--- START ---

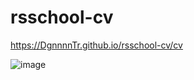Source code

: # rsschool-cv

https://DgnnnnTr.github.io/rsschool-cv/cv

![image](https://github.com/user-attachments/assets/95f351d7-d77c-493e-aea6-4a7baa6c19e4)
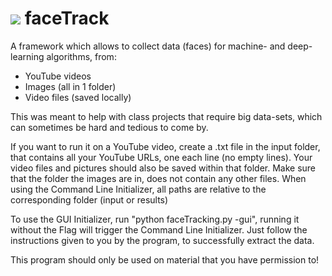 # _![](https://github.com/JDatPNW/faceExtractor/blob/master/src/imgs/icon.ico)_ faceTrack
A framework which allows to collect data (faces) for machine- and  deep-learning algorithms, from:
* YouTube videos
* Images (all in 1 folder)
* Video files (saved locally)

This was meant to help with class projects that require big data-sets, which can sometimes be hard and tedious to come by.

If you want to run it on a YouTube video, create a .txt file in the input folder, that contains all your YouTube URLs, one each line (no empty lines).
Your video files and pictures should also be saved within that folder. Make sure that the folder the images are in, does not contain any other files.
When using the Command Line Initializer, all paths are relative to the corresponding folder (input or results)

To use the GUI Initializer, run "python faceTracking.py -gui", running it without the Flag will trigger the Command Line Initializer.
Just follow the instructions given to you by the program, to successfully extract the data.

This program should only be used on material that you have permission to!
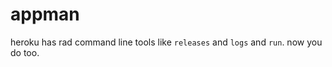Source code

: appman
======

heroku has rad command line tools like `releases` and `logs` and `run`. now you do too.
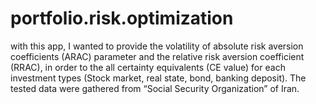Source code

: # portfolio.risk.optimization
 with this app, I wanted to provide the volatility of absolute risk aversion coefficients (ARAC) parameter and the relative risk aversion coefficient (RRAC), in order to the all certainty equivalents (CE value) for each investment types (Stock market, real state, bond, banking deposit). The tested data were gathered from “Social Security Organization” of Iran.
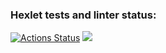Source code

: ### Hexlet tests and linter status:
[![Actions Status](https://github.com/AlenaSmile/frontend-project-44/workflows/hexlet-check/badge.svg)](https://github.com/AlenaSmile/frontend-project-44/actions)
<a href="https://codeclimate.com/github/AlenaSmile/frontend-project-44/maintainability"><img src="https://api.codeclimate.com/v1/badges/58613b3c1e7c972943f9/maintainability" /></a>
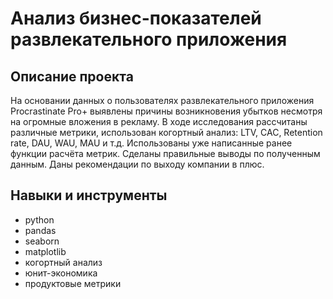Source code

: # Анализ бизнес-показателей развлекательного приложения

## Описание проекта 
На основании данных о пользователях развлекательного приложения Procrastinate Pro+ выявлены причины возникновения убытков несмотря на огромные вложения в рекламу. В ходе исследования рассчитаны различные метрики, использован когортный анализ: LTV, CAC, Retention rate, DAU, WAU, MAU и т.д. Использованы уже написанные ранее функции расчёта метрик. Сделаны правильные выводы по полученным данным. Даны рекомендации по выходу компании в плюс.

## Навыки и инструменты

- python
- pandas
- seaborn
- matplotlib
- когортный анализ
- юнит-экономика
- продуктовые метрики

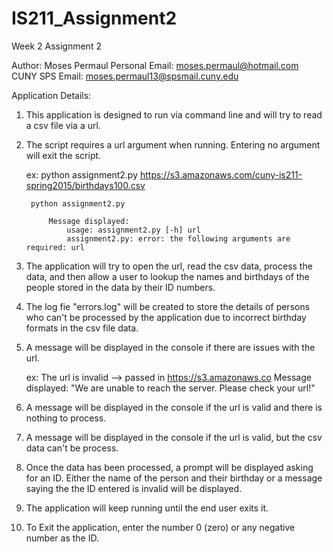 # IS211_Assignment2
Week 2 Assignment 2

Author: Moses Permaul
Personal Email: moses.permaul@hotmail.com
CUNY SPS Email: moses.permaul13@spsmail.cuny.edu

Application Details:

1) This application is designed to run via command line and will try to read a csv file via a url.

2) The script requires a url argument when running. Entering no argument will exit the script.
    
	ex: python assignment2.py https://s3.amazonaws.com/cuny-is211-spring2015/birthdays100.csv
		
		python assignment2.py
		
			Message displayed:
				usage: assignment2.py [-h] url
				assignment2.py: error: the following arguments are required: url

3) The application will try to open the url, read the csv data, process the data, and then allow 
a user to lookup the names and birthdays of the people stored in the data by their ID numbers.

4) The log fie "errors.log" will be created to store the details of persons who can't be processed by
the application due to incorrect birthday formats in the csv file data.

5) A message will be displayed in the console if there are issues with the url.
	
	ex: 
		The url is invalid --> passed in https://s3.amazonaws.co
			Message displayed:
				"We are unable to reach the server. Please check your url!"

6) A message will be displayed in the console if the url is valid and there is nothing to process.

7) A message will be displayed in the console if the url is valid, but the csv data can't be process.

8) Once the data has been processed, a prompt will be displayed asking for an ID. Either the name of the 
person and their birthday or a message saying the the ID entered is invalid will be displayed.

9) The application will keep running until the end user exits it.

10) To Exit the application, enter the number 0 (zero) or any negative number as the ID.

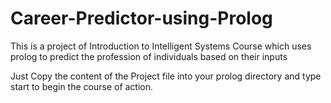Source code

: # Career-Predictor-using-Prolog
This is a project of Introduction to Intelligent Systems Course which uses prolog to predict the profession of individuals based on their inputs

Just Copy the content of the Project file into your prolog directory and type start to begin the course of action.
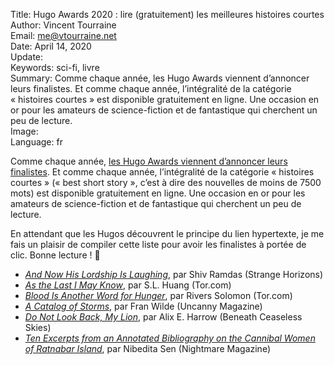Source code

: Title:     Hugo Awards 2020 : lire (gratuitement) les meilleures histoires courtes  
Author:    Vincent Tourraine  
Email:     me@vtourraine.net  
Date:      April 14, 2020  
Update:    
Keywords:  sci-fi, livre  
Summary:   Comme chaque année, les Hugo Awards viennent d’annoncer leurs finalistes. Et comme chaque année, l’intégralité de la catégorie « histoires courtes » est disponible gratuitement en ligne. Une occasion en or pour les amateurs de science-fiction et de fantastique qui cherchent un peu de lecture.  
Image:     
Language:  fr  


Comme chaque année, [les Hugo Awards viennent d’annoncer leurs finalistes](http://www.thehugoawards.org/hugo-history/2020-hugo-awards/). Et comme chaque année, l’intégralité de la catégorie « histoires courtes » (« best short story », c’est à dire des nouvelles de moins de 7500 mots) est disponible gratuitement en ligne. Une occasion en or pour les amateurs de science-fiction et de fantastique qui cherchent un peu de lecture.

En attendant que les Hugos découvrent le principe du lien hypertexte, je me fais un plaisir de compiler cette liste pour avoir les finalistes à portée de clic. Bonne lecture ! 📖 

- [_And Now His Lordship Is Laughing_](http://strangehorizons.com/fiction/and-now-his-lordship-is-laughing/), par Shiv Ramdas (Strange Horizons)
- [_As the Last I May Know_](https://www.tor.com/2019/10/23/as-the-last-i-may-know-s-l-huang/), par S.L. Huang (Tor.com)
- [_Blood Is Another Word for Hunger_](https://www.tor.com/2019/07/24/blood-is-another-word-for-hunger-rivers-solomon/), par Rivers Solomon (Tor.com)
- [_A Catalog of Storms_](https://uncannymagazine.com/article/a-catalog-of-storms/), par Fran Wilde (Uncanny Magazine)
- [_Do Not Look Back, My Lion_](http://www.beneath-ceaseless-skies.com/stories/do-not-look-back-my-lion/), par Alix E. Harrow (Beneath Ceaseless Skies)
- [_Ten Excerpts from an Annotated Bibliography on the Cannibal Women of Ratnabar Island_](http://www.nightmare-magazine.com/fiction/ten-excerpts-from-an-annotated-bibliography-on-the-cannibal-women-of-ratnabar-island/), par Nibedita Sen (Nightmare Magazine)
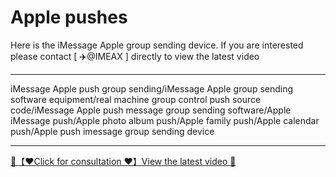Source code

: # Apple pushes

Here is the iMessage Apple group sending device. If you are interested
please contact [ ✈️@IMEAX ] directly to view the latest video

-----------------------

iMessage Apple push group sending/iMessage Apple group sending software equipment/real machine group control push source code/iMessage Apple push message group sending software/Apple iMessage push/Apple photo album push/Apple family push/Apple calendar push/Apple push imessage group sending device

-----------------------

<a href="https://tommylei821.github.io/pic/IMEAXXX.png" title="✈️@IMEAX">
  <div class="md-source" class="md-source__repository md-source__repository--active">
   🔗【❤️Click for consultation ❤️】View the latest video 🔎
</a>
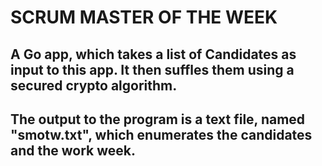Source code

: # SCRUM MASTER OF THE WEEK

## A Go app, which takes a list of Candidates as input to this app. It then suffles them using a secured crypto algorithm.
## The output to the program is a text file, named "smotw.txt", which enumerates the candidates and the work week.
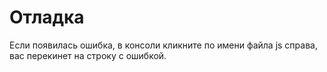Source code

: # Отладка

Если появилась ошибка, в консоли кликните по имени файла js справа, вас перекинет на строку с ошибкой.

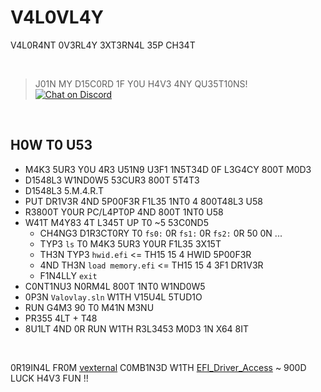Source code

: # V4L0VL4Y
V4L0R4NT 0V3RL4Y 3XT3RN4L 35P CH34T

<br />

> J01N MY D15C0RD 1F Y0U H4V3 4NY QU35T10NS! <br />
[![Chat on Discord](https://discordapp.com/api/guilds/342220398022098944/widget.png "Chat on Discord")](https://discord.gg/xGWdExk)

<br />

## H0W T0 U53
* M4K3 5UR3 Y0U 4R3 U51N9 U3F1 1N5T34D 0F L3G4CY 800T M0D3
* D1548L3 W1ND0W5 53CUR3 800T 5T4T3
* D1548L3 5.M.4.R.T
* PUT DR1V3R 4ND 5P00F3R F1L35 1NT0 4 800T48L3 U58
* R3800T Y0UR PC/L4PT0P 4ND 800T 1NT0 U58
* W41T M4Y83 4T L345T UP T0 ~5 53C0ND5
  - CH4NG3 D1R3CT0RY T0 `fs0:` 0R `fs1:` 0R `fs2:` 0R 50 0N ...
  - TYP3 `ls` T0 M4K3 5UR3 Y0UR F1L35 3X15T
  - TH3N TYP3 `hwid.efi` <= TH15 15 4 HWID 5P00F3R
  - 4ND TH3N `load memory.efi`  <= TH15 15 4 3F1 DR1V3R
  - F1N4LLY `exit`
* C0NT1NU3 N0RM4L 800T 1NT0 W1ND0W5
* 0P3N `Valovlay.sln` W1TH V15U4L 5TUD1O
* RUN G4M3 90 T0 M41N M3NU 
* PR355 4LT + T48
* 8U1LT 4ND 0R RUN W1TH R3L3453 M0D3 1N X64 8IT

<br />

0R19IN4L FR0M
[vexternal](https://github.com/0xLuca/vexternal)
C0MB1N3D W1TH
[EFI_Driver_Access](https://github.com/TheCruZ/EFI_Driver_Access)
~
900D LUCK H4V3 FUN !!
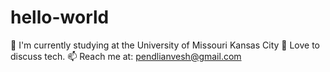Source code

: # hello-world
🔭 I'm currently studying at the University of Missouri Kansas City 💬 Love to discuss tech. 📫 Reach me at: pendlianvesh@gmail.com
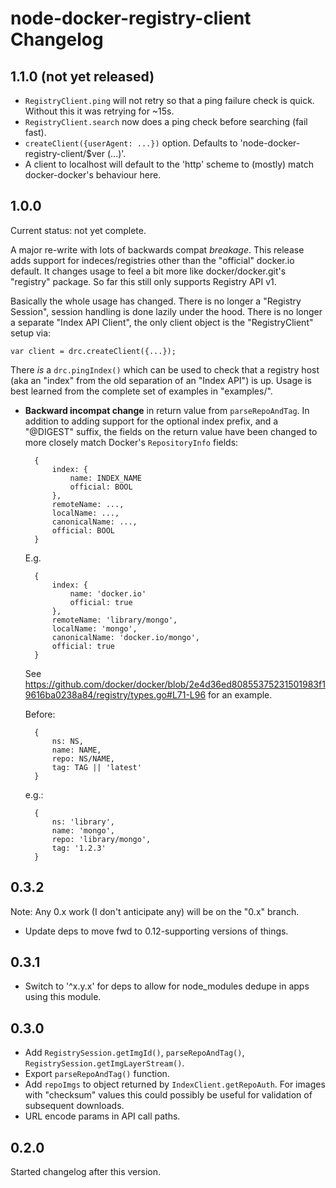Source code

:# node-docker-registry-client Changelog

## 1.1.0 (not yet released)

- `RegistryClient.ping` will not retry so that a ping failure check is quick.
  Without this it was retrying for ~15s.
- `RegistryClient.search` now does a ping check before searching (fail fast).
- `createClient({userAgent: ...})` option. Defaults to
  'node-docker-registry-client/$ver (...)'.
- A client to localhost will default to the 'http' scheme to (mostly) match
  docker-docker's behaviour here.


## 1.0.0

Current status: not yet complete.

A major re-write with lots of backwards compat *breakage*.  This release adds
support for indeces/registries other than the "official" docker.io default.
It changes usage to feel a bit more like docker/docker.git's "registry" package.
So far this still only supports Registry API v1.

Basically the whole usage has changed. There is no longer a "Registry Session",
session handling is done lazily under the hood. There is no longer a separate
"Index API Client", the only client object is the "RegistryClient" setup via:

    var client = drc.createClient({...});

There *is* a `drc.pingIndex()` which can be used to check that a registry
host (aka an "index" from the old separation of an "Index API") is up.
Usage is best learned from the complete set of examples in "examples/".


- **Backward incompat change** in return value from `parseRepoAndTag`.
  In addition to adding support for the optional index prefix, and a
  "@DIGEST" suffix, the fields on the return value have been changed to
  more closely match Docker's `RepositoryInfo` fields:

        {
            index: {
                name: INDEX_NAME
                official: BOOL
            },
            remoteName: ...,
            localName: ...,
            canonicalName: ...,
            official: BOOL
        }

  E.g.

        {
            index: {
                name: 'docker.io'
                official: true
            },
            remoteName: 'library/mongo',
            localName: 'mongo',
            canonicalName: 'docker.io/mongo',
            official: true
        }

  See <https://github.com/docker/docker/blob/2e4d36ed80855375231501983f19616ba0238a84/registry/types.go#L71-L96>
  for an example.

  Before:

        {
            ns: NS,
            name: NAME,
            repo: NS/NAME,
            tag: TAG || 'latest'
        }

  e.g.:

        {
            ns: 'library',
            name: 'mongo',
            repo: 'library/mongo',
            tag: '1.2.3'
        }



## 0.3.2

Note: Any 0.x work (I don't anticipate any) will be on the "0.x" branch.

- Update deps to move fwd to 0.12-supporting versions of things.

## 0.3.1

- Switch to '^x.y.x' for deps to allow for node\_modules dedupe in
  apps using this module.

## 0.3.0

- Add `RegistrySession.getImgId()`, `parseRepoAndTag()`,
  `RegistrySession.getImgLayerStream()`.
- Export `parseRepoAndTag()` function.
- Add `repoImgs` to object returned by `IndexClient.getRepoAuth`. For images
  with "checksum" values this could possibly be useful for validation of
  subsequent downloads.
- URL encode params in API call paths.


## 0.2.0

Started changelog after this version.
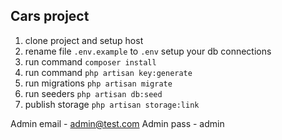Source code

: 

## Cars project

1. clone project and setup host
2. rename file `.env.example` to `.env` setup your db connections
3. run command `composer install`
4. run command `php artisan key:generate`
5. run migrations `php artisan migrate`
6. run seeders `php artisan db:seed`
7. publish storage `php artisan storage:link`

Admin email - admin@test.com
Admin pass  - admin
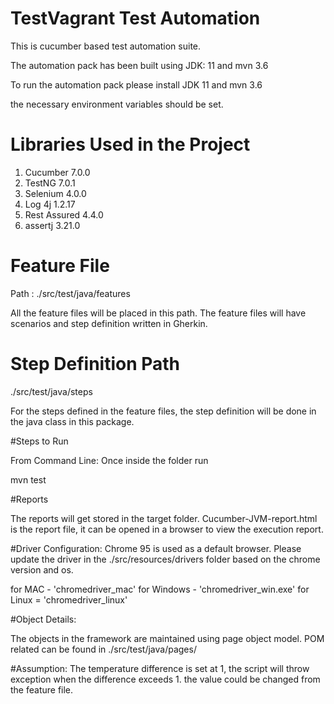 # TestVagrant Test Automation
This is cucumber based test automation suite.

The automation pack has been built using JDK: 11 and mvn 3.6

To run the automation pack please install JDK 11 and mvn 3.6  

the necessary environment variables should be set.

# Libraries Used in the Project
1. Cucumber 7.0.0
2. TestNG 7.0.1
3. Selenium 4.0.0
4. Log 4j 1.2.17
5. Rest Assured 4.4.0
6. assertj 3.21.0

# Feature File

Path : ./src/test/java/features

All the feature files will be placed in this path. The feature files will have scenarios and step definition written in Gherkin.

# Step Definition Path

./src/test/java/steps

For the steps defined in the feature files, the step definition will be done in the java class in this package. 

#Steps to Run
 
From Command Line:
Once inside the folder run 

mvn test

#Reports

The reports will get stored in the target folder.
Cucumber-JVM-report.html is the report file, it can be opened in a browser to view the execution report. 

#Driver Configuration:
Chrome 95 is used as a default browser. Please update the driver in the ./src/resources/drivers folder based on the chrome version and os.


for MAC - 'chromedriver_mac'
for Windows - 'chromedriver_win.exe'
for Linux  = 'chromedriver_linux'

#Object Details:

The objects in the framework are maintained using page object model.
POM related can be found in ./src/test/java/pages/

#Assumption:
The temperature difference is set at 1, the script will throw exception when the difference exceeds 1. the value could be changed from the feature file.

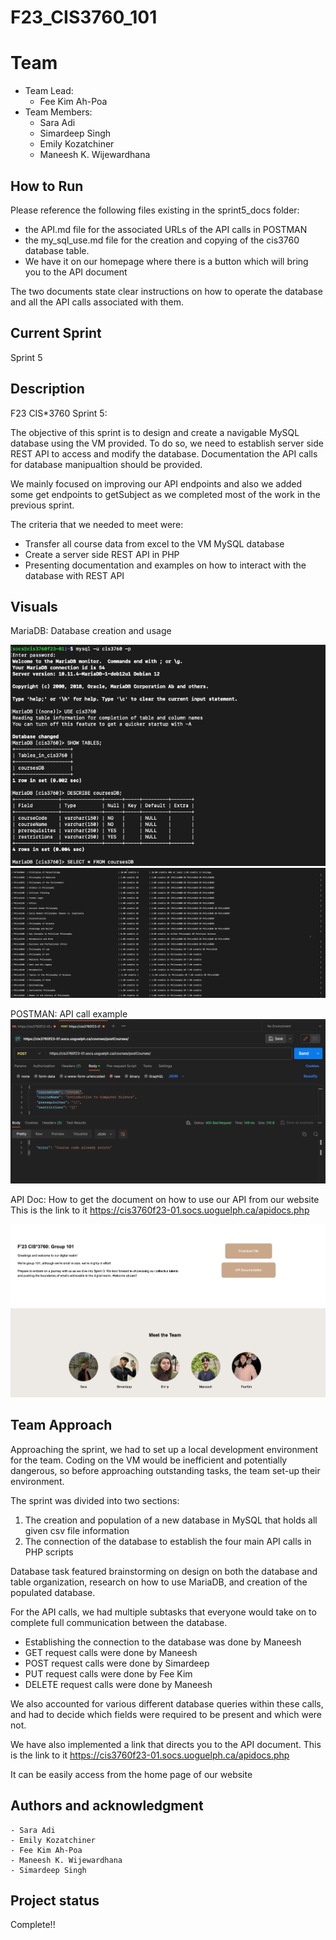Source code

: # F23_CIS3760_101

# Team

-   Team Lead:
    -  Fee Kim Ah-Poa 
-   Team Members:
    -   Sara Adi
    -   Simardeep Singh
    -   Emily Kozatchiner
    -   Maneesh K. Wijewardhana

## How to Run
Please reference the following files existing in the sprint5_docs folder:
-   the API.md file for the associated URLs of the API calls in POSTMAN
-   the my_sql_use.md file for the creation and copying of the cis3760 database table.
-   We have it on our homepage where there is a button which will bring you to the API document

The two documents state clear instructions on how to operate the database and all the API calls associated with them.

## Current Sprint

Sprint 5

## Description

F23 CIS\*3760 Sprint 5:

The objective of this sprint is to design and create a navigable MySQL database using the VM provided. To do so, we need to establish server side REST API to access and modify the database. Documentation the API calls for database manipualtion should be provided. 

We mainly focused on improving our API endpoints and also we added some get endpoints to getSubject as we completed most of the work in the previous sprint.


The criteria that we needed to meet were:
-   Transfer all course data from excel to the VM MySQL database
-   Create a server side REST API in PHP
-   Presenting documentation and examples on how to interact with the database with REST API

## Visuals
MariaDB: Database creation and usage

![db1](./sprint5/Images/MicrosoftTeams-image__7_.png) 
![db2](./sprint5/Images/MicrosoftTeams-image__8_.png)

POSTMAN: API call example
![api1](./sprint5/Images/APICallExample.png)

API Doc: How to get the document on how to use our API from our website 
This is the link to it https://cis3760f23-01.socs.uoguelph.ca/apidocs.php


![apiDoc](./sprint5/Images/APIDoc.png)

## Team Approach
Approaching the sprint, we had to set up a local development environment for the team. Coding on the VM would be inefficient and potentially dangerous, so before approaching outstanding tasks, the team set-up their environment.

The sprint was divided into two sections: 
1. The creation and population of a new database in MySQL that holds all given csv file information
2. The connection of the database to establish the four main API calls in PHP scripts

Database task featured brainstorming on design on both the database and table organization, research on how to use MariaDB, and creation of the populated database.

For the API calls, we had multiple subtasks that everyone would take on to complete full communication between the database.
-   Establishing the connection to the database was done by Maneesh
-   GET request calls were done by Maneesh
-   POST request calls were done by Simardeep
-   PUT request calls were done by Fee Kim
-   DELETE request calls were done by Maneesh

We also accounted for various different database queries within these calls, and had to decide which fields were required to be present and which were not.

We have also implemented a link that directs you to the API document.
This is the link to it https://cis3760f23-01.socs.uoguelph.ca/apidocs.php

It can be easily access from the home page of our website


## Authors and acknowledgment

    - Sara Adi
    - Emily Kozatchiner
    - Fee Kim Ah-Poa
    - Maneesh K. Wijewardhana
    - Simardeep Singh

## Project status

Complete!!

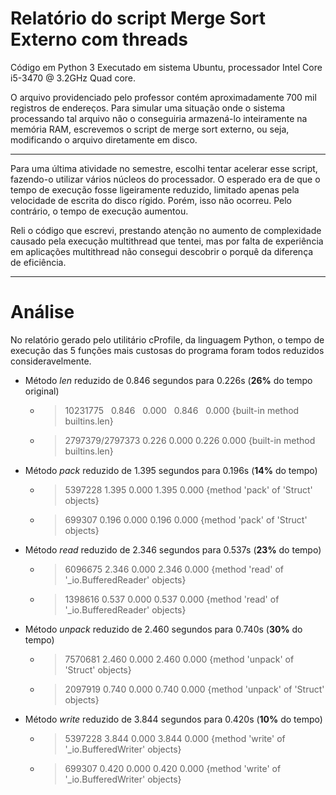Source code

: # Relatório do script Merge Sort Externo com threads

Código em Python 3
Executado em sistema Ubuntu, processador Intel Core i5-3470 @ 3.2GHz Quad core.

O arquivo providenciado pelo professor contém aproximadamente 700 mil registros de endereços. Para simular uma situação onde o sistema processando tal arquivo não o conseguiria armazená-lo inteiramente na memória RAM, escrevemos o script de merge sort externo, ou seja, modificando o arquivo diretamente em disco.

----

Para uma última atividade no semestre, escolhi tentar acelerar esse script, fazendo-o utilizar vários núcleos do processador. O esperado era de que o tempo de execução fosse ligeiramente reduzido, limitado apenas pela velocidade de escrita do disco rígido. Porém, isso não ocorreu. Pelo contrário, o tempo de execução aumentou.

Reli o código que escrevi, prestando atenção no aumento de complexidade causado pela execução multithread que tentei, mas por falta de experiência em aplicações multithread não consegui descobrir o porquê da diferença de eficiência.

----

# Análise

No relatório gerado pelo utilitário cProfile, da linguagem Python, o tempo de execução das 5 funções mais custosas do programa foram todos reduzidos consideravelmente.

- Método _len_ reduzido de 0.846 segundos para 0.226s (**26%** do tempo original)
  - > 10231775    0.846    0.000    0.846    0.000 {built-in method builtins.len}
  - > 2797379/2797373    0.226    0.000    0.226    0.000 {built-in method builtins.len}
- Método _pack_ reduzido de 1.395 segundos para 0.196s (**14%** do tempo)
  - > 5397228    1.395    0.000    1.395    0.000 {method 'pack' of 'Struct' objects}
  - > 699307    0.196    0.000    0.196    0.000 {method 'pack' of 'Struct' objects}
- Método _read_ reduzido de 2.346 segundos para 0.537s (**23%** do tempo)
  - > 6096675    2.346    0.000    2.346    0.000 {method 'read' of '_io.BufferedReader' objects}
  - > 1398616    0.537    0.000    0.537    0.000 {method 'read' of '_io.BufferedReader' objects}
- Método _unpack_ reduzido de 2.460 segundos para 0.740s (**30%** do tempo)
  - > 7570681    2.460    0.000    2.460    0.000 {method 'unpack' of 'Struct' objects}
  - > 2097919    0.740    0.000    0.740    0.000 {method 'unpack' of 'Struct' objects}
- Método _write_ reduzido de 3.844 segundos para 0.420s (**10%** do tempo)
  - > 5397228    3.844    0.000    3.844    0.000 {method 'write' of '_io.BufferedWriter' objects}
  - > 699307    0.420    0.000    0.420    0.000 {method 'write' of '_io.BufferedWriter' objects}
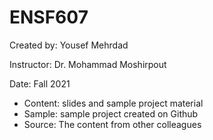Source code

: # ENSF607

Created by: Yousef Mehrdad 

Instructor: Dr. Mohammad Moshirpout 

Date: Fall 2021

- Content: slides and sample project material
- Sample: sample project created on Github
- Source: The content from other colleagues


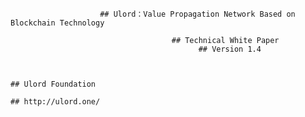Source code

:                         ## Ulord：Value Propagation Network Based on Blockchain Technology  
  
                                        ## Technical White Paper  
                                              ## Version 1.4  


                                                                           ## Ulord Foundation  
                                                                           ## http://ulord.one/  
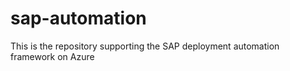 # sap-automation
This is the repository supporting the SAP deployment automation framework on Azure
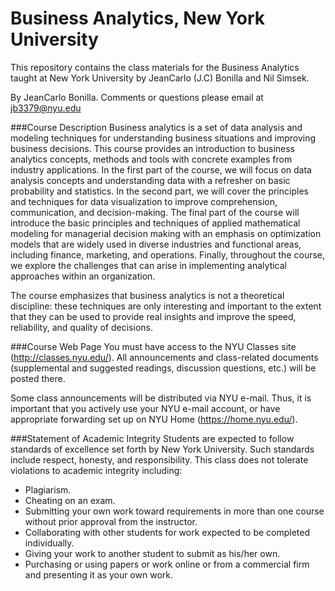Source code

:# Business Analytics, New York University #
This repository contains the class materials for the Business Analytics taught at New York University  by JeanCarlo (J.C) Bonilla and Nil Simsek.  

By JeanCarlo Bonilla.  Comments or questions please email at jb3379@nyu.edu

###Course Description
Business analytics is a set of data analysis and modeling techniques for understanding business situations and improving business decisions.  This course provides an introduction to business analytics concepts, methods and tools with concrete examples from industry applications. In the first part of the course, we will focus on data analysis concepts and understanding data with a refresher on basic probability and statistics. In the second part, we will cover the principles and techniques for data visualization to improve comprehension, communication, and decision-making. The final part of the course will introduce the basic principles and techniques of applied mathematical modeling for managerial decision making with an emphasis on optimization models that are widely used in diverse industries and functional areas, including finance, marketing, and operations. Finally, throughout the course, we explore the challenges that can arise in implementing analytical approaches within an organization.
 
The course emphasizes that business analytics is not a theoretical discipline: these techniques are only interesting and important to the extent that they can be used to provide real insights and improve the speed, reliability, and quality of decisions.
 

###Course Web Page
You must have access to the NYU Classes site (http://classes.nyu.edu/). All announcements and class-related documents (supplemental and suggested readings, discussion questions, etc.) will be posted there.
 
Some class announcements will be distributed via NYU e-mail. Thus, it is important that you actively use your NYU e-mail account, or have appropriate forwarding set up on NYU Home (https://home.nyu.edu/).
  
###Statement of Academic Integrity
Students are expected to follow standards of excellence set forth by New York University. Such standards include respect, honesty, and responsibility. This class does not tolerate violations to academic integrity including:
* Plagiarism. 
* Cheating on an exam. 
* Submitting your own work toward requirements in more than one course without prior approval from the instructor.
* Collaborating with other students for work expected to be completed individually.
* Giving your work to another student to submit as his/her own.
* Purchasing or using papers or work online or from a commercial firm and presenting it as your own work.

--- END ---

_Exercise objective_
Retype the lines above without alteration. The first is the one containing "as his/her own.", and the last is the final line of the data.

_Completed exercise_
* Giving your work to another student to submit as his/her own.
* Purchasing or using papers or work online or from a commercial firm and presenting it as your own work.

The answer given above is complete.